Apple has rolled out Apple Music Replay 2025, marking what feels like the most complete and coherent version of its annual listening recap so far. After years of trailing Spotify Wrapped in presentation and detail, Replay finally delivers a polished look at how subscribers spent their year in music — not just with a highlight reel, but with month-by-month breakdowns, year-over-year comparisons, and a clearer sense of how listening habits evolve over time.
The 2025 edition builds on last year’s overhaul, which introduced monthly recaps and visual snapshots of top songs, artists and albums. Now that the full Replay experience is live, users can browse a more layered summary of their activity through the end of November, with Apple planning to update the data again once the year officially closes. The recap organizes top artists, songs, albums, playlists, stations and genres into a straightforward narrative, and adds monthly charts that help show shifts in taste across different parts of the year.
Replay also lets users compare their 2025 listening habits with 2024. Instead of simply naming this year’s top artist or song, Apple highlights how those choices differ from the previous year — a small, but useful feature that helps contextualize favorite tracks and albums rather than listing them in isolation.
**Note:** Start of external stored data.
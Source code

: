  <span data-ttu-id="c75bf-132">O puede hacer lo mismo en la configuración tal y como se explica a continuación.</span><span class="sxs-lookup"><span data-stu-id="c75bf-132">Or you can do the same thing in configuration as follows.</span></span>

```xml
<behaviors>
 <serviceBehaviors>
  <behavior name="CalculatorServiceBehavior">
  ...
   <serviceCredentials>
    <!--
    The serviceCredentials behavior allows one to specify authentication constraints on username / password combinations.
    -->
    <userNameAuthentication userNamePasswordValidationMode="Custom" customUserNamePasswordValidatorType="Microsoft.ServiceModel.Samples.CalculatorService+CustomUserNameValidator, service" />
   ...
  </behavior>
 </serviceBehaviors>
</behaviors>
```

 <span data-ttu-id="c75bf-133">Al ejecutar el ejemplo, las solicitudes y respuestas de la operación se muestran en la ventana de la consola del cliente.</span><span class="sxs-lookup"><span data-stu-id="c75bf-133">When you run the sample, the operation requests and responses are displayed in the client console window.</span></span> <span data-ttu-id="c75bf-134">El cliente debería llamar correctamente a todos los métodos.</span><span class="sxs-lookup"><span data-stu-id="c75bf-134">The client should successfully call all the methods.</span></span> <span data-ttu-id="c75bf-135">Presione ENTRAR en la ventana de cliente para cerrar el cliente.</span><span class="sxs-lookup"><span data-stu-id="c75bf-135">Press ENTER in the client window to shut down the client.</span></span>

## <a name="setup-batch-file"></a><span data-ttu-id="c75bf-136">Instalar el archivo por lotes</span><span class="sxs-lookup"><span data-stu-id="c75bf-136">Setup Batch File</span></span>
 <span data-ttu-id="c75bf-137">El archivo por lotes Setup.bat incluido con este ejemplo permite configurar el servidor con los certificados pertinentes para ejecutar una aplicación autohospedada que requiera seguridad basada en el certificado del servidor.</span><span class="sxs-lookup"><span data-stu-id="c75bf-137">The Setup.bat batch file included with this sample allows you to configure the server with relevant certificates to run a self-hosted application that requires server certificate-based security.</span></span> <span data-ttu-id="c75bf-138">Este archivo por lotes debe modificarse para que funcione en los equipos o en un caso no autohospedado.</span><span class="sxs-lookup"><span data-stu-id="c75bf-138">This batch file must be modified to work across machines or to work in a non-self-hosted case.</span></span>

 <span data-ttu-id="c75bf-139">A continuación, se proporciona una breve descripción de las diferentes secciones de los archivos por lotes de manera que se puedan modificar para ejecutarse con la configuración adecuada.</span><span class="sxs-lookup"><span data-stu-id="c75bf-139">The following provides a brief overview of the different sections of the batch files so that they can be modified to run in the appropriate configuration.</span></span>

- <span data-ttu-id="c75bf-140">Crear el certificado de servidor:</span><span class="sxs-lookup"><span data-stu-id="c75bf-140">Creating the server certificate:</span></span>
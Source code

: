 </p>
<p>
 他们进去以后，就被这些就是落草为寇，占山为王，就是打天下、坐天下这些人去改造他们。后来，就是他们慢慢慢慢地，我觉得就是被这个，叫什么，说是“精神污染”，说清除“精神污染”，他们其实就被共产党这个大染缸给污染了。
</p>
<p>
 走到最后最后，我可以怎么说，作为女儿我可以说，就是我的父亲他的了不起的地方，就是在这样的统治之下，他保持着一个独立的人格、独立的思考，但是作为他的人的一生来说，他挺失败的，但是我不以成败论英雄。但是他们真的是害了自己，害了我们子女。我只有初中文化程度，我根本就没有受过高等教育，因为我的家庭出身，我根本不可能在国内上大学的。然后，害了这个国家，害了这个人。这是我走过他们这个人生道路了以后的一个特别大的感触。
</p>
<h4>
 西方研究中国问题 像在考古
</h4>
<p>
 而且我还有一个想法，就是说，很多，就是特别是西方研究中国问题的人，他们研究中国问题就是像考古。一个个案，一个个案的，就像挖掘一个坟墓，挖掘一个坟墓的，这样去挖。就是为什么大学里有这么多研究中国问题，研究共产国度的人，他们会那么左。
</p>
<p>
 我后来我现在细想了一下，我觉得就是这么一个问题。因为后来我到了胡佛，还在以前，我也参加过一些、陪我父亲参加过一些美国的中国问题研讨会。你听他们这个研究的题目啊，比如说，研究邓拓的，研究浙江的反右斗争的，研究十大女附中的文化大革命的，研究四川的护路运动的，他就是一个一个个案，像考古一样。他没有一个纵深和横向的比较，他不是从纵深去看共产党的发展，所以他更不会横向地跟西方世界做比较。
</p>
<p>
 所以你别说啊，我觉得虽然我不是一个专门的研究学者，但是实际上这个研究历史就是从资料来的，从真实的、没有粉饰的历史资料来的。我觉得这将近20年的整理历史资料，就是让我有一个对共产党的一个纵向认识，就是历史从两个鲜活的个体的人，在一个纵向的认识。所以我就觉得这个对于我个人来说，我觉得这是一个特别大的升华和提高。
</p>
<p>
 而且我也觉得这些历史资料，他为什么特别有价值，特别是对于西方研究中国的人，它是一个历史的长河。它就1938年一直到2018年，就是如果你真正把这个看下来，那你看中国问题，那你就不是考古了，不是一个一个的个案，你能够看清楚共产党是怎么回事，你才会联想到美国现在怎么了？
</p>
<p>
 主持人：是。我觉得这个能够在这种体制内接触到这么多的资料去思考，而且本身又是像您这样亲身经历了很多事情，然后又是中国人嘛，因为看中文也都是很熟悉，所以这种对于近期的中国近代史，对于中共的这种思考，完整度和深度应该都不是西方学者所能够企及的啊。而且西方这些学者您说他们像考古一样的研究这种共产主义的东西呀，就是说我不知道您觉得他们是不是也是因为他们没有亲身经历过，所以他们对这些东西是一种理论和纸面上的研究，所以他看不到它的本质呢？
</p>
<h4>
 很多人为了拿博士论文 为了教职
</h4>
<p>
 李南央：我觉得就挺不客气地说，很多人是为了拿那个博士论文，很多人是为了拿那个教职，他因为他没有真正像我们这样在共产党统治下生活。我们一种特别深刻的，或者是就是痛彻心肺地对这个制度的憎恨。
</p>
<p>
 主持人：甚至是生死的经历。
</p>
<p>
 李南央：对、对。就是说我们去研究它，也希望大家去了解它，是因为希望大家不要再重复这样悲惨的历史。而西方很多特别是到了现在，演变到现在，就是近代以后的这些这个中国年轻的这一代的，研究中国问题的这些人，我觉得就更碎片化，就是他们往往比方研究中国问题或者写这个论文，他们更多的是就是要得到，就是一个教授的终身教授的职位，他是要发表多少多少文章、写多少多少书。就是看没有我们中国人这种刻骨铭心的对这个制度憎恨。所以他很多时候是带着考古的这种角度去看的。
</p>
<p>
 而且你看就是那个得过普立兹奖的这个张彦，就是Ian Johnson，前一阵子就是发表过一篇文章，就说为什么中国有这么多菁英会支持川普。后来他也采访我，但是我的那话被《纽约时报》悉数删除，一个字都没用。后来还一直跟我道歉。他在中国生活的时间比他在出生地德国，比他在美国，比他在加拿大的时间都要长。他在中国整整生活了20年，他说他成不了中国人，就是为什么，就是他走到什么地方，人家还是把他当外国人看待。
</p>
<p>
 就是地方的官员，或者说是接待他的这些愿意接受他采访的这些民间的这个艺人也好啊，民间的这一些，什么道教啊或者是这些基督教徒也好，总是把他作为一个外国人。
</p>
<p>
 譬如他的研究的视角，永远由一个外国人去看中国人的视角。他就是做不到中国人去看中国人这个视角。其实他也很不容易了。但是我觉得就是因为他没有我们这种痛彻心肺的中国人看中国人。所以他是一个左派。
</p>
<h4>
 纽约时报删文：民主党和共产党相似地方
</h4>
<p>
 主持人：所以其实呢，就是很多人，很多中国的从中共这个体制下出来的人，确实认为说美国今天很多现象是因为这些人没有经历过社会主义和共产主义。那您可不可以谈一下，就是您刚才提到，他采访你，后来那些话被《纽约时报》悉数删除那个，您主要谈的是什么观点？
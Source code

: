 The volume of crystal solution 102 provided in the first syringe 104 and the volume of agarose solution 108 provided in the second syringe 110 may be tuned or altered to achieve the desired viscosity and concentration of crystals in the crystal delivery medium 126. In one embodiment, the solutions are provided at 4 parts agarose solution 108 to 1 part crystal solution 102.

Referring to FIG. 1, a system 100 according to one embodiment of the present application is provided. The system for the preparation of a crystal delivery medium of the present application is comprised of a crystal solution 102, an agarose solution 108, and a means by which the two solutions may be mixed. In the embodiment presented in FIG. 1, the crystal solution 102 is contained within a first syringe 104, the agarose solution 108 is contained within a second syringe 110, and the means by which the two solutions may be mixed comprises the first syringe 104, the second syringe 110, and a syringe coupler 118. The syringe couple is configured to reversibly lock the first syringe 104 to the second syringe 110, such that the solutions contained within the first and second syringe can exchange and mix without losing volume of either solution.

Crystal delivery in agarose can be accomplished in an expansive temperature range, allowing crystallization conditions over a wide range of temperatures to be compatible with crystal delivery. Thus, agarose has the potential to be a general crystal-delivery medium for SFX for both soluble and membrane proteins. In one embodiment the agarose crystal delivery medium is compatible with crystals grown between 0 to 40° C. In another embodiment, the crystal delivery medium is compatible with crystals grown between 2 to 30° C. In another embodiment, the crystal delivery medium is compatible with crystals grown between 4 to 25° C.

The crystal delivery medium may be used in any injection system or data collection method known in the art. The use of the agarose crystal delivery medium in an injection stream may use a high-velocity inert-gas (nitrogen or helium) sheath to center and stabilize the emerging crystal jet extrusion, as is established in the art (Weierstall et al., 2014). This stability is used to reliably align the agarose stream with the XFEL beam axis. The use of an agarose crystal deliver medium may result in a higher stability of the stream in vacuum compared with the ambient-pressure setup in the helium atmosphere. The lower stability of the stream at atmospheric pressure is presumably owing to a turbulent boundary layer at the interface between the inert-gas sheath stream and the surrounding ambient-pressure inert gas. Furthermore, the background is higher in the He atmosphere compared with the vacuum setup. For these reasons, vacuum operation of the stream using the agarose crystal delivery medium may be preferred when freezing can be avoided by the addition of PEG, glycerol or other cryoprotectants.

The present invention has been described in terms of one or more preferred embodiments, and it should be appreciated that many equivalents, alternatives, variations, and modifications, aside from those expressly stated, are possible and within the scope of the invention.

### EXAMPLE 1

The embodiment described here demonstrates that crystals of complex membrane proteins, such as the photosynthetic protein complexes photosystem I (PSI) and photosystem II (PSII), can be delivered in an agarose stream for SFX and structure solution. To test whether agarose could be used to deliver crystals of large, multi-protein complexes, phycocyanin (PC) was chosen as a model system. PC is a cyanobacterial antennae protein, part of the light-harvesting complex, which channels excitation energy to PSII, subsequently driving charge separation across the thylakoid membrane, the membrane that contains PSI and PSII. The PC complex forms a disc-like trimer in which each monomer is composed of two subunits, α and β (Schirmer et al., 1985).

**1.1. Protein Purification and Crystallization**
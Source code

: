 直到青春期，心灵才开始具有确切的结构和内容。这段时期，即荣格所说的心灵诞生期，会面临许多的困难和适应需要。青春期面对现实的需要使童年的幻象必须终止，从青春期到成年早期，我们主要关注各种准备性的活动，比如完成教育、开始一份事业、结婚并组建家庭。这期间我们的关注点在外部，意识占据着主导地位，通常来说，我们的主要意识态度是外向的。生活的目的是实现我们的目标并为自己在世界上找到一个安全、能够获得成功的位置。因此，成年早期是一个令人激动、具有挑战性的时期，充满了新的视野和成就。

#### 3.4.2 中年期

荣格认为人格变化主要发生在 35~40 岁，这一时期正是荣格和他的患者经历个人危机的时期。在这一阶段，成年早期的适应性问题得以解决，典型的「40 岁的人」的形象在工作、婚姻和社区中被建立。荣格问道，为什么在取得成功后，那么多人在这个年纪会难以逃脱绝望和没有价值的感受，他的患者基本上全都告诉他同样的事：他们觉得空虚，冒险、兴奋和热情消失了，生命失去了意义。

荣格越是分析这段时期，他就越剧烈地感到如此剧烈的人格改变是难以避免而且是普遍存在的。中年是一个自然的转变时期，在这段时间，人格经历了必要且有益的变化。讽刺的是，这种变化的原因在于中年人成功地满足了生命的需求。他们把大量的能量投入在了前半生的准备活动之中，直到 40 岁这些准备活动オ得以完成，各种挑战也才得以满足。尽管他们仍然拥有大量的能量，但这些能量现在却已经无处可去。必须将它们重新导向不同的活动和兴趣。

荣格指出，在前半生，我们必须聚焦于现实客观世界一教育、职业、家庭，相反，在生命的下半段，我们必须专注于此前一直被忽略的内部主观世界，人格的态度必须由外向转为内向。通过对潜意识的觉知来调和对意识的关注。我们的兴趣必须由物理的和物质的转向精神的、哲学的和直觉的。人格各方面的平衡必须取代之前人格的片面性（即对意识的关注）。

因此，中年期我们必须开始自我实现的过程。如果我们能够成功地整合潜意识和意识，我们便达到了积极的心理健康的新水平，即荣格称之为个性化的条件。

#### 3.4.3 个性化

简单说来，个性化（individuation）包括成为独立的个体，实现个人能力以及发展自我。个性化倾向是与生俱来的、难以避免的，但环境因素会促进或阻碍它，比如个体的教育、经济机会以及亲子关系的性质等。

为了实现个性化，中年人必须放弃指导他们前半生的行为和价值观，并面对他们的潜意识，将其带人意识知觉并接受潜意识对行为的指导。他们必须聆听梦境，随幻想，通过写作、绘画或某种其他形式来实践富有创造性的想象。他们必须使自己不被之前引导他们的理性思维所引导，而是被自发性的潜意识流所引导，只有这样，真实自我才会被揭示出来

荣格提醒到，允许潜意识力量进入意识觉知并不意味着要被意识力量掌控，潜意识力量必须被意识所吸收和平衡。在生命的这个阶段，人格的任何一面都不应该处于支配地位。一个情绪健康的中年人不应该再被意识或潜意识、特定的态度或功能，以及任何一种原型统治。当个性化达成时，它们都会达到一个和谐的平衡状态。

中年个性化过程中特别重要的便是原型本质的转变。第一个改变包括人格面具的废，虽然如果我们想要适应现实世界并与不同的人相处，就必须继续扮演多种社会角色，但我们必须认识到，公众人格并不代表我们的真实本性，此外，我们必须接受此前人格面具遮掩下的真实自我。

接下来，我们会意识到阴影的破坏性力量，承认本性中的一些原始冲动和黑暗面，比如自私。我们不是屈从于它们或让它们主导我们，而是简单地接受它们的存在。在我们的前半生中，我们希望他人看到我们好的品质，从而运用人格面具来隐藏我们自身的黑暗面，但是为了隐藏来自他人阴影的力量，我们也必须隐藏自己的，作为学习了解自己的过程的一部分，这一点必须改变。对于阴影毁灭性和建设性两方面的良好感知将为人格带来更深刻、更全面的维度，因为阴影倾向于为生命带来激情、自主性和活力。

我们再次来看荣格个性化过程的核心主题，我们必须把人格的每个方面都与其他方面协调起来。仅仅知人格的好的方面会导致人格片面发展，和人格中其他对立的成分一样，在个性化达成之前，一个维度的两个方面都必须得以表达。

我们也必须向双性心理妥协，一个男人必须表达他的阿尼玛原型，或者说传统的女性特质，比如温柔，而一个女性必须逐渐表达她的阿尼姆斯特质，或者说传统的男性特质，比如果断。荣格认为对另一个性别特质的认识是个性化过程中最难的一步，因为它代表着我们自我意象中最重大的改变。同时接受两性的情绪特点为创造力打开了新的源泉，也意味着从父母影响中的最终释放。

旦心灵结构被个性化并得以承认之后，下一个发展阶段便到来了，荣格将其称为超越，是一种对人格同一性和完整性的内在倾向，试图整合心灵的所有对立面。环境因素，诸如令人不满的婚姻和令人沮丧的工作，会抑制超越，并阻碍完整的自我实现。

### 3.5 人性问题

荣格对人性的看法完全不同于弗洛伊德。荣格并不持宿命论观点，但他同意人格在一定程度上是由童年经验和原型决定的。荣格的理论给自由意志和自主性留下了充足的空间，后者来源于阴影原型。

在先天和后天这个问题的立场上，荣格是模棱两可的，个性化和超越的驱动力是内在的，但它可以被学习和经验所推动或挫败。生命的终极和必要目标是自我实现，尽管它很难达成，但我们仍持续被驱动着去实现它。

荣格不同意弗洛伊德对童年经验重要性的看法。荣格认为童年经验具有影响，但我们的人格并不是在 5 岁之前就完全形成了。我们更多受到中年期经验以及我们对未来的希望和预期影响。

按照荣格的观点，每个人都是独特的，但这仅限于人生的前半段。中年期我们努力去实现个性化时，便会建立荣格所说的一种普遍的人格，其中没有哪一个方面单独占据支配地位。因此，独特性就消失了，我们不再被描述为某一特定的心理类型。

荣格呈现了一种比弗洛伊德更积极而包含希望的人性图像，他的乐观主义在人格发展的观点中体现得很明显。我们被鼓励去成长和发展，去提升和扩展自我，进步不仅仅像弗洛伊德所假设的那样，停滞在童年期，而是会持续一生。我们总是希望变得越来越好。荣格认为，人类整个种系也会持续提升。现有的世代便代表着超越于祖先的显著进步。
Finding Replay is much easier than it used to be. For years, the main experience lived only on the web, which made it feel like an afterthought. Now it appears directly in the Apple Music app. Users can open the Home tab, scroll to Top Picks for You or reach the bottom of the page to launch their Replay. From there, they can watch a highlight reel or skip straight to the detailed stats. As usual, Replay tracks total minutes listened across categories and even shows whether a user has landed in an artist’s top 100, 500 or 1,000 listeners — a metric that appeals to fans looking for something measurable beyond playlists and genres.
With Apple continuing to update the numbers through December, Replay will shift slightly in the final stretch of the year. The expanded recap format — and Apple finally placing Replay inside the app where most people actually listen — suggests the company is taking the feature more seriously as part of the service rather than a forced answer to a competitor’s viral campaign.